=== Data in this exercise ===
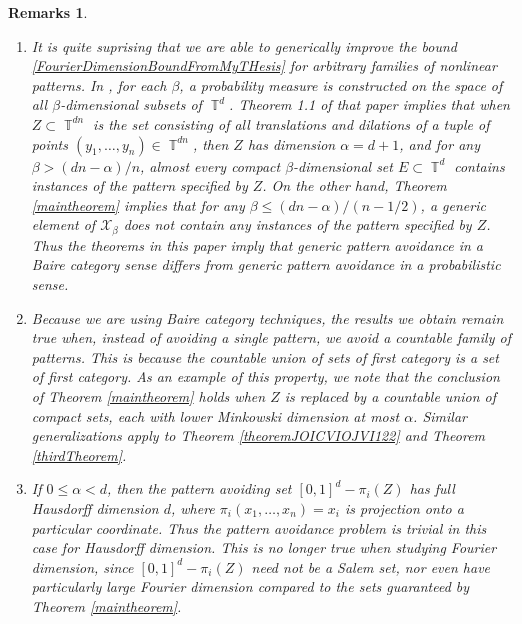 \documentclass[dvipsnames,letterpaper,12pt]{article}
\numberwithin{equation}{section}
\DeclareMathOperator{\TT}{\mathbb{T}}
\newtheorem{remarks}[theorem]{Remarks}
\numberwithin{theorem}{section}
\begin{document}
\begin{remarks}
    \ 
    \begin{enumerate}
        \item It is quite suprising that we are able to generically improve the bound \eqref{FourierDimensionBoundFromMyTHesis} for arbitrary families of nonlinear patterns. In \cite{Schmerkin2}, for each $\beta$, a probability measure is constructed on the space of all $\beta$-dimensional subsets of $\TT^d$. Theorem 1.1 of that paper implies that when $Z \subset \TT^{dn}$ is the set consisting of all translations and dilations of a tuple of points $(y_1,\dots,y_n) \in \TT^{dn}$, then $Z$ has dimension $\alpha = d+1$, and for any $\beta > (dn - \alpha)/n$, \emph{almost every} compact $\beta$-dimensional set $E \subset \TT^d$ \emph{contains} instances of the pattern specified by $Z$. On the other hand, Theorem \ref{maintheorem} implies that for any $\beta \leq (dn - \alpha)/(n-1/2)$, a generic element of $\mathcal{X}_\beta$ does not contain any instances of the pattern specified by $Z$. Thus the theorems in this paper imply that generic pattern avoidance in a Baire category sense differs from generic pattern avoidance in a probabilistic sense.

        \item Because we are using Baire category techniques, the results we obtain remain true when, instead of avoiding a single pattern, we avoid a countable family of patterns. This is because the countable union of sets of first category is a set of first category. As an example of this property, we note that the conclusion of Theorem \ref{maintheorem} holds when $Z$ is replaced by a \emph{countable union} of compact sets, each with lower Minkowski dimension at most $\alpha$. Similar generalizations apply to Theorem \ref{theoremJOICVIOJVI122} and Theorem \ref{thirdTheorem}.

        \item If $0 \leq \alpha < d$, then the pattern avoiding set $[0,1]^d - \pi_i(Z)$ has full Hausdorff dimension $d$, where $\pi_i(x_1,\dots,x_n) = x_i$ is projection onto a particular coordinate. Thus the pattern avoidance problem is trivial in this case for Hausdorff dimension. This is no longer true when studying Fourier dimension, since $[0,1]^d - \pi_i(Z)$ need not be a Salem set, nor even have particularly large Fourier dimension compared to the sets guaranteed by Theorem \ref{maintheorem}.


\end{enumerate}
\end{remarks}
\end{document}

=== What you have to do ===
Search the data for the string "begin" and copy each line where it appears.

=== The answer ===
\begin{document}
\begin{remarks}
    \begin{enumerate}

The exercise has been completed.